Meanwhile, Ukraine’s stature as a world-ranking nuclear power has become a matter of nationalistic and political pride.

This has made it virtually impossible for Ukrainian politicians to speak out in favor of the country’s disarmament in advance of parliamentary elections scheduled for March 27.

“Now it’s very patriotic to be pro-nuclear weapons in the Ukraine,” said Konovalov.

As recently as Oct. 19, days before a visit by U.S. Secretary of State Warren Christopher, Ukrainian President Leonid Kravchuk pledged to ratify the START I and Nuclear Non-Proliferation treaties but insisted that his country needs to keep 46 Soviet SS-24 nuclear missiles.
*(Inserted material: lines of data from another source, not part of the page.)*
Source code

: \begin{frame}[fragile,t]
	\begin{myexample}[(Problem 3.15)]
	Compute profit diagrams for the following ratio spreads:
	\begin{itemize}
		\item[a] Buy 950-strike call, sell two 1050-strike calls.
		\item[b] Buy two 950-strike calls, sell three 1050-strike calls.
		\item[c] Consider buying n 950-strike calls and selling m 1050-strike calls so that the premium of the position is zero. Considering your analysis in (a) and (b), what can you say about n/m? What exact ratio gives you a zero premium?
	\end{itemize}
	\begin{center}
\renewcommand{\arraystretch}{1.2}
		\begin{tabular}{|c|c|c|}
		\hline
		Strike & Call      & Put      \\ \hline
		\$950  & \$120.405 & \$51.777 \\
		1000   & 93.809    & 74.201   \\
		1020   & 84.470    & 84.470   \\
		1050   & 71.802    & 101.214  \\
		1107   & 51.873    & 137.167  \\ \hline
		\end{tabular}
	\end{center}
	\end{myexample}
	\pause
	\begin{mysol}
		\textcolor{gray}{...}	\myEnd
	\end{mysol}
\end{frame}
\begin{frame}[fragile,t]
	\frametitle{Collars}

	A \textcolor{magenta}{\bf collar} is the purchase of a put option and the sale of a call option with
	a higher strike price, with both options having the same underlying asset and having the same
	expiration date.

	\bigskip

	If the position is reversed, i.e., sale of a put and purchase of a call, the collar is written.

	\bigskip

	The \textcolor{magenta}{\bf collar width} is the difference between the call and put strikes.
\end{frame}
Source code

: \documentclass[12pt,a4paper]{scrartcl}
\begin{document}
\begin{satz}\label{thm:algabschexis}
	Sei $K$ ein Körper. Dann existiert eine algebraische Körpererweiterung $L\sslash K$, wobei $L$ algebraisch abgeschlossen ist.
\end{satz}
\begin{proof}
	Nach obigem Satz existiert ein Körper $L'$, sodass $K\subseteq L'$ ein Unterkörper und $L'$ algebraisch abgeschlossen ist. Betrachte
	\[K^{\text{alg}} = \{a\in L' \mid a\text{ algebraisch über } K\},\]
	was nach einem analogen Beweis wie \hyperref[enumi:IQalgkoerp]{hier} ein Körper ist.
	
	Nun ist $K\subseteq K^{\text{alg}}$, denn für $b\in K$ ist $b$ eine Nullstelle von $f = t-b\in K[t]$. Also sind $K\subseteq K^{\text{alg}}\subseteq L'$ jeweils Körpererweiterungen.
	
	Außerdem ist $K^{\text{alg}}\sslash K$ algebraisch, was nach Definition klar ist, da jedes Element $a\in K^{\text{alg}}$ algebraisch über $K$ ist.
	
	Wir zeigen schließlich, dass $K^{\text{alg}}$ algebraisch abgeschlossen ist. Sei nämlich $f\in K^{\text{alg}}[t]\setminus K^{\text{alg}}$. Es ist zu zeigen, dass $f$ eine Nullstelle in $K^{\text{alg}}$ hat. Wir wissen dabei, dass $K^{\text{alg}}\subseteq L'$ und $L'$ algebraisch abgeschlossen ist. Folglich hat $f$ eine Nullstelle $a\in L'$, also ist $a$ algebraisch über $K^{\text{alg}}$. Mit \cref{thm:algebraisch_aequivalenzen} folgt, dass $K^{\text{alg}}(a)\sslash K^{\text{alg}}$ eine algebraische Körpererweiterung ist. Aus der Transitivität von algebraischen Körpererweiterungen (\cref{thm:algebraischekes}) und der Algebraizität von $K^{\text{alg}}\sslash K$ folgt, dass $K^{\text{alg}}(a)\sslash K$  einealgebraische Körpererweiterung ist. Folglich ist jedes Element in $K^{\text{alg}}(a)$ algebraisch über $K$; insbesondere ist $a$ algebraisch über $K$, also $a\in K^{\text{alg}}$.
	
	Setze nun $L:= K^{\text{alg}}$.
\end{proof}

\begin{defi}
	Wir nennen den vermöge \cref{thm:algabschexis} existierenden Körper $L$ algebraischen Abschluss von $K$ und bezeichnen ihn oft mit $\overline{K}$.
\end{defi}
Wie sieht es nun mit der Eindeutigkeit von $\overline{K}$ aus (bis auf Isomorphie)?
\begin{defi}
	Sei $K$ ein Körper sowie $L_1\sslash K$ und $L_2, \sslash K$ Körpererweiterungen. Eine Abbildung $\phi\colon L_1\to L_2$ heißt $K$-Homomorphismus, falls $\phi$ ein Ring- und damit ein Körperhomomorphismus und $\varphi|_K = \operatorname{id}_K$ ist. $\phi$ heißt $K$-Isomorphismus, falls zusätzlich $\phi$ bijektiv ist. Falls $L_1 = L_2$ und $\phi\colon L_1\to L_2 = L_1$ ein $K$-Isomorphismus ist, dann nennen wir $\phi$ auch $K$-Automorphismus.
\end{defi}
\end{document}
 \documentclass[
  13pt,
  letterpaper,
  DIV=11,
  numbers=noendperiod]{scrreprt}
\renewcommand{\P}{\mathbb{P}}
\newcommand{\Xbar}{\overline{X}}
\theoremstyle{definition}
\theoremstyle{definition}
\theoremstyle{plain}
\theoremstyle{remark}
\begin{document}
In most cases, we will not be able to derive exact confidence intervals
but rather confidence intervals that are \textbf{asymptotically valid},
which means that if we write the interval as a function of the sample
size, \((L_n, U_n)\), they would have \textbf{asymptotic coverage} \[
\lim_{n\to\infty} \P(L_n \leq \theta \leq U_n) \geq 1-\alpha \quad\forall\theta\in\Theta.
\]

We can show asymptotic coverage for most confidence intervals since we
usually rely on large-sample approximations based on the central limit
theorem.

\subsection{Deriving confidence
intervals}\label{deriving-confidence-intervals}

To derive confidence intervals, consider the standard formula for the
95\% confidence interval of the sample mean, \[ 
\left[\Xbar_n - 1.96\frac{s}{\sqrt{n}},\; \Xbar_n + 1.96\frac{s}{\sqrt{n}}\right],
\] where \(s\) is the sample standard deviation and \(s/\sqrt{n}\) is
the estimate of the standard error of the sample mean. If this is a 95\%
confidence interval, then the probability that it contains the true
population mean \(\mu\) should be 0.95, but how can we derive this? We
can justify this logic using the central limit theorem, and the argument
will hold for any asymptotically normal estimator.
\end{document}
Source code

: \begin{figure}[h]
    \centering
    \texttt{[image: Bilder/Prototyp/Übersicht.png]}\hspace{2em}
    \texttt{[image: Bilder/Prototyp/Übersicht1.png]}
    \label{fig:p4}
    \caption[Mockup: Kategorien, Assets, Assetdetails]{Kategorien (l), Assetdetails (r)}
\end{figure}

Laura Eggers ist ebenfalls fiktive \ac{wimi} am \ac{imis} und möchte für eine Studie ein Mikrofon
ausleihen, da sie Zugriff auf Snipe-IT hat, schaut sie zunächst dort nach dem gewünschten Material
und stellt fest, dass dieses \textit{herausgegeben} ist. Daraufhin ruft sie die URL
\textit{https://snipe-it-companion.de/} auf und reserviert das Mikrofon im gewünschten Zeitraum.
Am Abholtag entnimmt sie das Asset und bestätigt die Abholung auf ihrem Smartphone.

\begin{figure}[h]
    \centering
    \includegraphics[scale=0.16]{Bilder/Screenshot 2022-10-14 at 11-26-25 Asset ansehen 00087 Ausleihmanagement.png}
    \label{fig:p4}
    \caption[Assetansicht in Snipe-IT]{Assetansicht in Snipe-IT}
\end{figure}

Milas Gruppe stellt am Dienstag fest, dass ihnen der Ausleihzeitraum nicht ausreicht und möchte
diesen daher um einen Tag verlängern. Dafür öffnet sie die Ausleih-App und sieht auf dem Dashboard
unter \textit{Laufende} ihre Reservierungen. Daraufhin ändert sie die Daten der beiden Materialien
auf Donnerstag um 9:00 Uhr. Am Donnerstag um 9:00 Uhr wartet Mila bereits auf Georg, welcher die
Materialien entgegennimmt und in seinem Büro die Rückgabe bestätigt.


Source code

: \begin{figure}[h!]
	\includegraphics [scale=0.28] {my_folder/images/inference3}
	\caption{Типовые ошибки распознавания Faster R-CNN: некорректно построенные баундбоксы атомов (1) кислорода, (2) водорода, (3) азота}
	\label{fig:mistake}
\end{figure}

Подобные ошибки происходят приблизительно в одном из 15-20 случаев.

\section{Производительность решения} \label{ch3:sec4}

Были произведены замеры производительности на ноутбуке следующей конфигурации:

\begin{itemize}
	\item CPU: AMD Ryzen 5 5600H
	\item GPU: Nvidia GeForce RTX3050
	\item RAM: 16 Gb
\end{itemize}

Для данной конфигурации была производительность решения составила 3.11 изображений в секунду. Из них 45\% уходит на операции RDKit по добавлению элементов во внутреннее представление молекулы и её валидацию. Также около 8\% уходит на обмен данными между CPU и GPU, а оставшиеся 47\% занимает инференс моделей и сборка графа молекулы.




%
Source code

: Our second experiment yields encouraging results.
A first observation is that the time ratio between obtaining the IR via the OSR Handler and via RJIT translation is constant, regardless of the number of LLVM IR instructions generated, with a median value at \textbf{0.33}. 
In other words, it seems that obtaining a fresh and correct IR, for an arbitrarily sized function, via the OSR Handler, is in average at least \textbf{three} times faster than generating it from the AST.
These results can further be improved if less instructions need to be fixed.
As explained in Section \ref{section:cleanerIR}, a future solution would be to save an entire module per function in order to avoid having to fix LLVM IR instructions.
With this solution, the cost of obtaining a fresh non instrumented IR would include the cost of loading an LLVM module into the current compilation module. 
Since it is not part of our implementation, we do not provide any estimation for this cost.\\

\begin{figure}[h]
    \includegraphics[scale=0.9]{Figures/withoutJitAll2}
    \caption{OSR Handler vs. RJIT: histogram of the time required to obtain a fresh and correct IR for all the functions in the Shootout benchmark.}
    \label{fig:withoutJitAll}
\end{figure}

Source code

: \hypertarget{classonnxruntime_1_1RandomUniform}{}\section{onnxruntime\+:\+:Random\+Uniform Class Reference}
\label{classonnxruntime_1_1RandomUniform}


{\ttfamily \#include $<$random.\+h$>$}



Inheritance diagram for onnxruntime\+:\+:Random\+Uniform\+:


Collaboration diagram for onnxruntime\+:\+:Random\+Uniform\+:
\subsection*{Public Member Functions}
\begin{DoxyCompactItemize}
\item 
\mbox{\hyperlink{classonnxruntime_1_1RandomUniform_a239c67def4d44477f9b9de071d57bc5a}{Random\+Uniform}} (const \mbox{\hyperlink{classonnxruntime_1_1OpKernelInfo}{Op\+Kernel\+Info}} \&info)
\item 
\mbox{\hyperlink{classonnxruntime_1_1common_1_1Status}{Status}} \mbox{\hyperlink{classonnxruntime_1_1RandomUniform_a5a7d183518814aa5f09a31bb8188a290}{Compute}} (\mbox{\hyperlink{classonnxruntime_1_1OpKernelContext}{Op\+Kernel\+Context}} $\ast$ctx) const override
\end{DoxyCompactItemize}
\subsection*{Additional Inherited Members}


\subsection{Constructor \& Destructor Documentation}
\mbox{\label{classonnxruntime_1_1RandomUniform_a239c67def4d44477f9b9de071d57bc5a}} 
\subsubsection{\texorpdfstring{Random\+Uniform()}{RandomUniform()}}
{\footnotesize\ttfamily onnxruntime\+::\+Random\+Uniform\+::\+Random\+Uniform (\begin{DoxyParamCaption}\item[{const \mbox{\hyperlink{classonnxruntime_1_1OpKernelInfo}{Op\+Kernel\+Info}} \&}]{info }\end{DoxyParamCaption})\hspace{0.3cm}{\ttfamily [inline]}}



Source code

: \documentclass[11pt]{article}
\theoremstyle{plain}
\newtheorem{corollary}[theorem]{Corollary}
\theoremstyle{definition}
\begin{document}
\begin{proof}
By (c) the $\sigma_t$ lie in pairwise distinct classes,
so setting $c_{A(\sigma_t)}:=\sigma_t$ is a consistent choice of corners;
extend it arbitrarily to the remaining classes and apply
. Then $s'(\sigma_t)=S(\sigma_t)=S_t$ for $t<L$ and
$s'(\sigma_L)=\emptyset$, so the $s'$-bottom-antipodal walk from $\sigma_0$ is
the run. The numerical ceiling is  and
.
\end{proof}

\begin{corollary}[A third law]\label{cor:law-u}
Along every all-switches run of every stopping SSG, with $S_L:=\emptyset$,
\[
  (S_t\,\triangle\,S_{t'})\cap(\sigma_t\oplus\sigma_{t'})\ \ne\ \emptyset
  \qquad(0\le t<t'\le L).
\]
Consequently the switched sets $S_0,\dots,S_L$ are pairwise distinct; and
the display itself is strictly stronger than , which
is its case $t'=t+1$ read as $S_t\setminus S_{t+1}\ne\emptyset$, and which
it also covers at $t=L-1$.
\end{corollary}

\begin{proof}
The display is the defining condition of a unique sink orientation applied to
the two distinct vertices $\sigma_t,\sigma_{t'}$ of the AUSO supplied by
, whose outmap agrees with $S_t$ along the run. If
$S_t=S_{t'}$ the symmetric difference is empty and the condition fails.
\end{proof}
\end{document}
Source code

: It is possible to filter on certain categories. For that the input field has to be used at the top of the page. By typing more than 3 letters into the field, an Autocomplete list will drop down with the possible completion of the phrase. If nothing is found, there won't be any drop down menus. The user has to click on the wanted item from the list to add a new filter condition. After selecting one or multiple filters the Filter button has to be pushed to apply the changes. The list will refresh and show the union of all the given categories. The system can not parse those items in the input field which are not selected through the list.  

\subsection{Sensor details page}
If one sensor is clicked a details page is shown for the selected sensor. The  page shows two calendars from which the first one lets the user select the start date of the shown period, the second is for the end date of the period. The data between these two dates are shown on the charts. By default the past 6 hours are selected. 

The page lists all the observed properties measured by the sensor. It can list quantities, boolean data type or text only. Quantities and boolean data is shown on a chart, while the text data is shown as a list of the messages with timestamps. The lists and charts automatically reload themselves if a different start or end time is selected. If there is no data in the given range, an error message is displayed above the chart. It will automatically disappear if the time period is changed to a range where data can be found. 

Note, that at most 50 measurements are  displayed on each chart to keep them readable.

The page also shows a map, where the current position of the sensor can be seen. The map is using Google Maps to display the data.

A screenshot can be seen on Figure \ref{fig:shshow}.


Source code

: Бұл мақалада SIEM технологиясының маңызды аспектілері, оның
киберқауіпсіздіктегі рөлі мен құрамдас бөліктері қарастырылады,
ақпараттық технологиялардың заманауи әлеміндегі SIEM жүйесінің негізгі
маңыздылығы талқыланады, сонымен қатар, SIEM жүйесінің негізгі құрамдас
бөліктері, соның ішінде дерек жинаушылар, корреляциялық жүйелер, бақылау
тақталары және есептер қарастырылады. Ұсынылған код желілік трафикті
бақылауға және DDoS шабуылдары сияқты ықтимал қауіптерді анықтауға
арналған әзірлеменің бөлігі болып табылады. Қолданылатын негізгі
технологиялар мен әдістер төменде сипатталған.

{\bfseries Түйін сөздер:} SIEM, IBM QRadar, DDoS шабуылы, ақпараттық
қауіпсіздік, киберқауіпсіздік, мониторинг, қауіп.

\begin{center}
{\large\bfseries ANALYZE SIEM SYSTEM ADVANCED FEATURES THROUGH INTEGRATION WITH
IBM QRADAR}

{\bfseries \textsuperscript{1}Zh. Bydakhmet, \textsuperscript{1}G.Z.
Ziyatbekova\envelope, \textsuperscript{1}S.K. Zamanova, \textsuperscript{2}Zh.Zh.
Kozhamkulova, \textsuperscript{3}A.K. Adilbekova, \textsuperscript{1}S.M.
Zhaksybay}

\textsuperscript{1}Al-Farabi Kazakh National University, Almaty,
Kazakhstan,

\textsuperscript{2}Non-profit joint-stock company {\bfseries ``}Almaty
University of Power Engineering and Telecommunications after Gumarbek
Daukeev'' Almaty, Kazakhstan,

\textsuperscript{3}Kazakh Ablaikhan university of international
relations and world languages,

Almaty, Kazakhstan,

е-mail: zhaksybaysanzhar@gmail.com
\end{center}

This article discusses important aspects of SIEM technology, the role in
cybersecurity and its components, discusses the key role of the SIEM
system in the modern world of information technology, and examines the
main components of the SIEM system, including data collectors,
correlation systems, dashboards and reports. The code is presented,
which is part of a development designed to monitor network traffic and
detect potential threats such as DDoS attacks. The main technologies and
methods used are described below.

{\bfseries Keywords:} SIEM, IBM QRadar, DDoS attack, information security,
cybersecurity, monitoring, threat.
Each SS-24 carries 10 warheads.

Kravchuk said the missiles would be taken off “military readiness” and their launching codes removed so they cannot be directed at the United States. He said the remaining 130 Soviet SS-19 missiles, which are older and less potent, would be transferred to Russia once the treaties were ratified.

Kozyrev’s remarks and other assessments Friday, however, indicate that whatever its intentions, Ukraine may face technical obstacles to remaining a nuclear power. The Ukrainian military does not have the technical know-how to keep the weapons at full strength, military observers say.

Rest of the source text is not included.